Information provided ->

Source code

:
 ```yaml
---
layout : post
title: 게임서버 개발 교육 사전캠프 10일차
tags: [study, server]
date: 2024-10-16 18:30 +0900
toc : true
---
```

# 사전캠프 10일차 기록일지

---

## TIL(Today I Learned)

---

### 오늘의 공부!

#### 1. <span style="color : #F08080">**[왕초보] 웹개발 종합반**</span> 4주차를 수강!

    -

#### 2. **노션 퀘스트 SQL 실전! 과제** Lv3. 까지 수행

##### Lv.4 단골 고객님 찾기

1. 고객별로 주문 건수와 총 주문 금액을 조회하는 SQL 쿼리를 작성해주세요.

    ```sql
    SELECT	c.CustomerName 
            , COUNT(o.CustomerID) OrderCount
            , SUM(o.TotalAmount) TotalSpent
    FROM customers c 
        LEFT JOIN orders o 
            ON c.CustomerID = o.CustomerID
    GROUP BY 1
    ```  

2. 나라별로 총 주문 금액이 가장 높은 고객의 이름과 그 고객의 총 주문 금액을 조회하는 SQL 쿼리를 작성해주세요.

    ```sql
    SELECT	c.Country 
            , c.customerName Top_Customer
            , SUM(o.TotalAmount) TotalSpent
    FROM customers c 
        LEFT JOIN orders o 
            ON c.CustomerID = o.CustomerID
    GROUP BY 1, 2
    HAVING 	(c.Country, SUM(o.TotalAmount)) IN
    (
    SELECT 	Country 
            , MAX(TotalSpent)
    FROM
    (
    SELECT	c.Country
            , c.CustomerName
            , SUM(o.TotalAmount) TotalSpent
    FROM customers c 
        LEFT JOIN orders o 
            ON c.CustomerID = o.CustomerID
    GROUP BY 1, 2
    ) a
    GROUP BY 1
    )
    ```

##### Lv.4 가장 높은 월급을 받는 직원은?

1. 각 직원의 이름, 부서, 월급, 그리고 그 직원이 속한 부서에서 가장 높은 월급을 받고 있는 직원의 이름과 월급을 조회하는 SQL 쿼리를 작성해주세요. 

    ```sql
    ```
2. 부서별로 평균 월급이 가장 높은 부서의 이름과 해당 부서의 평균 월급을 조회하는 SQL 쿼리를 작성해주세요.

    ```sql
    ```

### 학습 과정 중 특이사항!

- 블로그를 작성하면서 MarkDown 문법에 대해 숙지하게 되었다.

Task requirements -> Repeat exactly the lines above, starting with the first line of the records and finishing with the line holding "##### Lv.4 가장 높은 월급을 받는 직원은?". Add no other line.

Result below ->
Source code

:
 ```yaml
---
layout : post
title: 게임서버 개발 교육 사전캠프 10일차
tags: [study, server]
date: 2024-10-16 18:30 +0900
toc : true
---
```

# 사전캠프 10일차 기록일지

---

## TIL(Today I Learned)

---

### 오늘의 공부!

#### 1. <span style="color : #F08080">**[왕초보] 웹개발 종합반**</span> 4주차를 수강!

    -

#### 2. **노션 퀘스트 SQL 실전! 과제** Lv3. 까지 수행

##### Lv.4 단골 고객님 찾기

1. 고객별로 주문 건수와 총 주문 금액을 조회하는 SQL 쿼리를 작성해주세요.

    ```sql
    SELECT	c.CustomerName 
            , COUNT(o.CustomerID) OrderCount
            , SUM(o.TotalAmount) TotalSpent
    FROM customers c 
        LEFT JOIN orders o 
            ON c.CustomerID = o.CustomerID
    GROUP BY 1
    ```  

2. 나라별로 총 주문 금액이 가장 높은 고객의 이름과 그 고객의 총 주문 금액을 조회하는 SQL 쿼리를 작성해주세요.

    ```sql
    SELECT	c.Country 
            , c.customerName Top_Customer
            , SUM(o.TotalAmount) TotalSpent
    FROM customers c 
        LEFT JOIN orders o 
            ON c.CustomerID = o.CustomerID
    GROUP BY 1, 2
    HAVING 	(c.Country, SUM(o.TotalAmount)) IN
    (
    SELECT 	Country 
            , MAX(TotalSpent)
    FROM
    (
    SELECT	c.Country
            , c.CustomerName
            , SUM(o.TotalAmount) TotalSpent
    FROM customers c 
        LEFT JOIN orders o 
            ON c.CustomerID = o.CustomerID
    GROUP BY 1, 2
    ) a
    GROUP BY 1
    )
    ```

##### Lv.4 가장 높은 월급을 받는 직원은?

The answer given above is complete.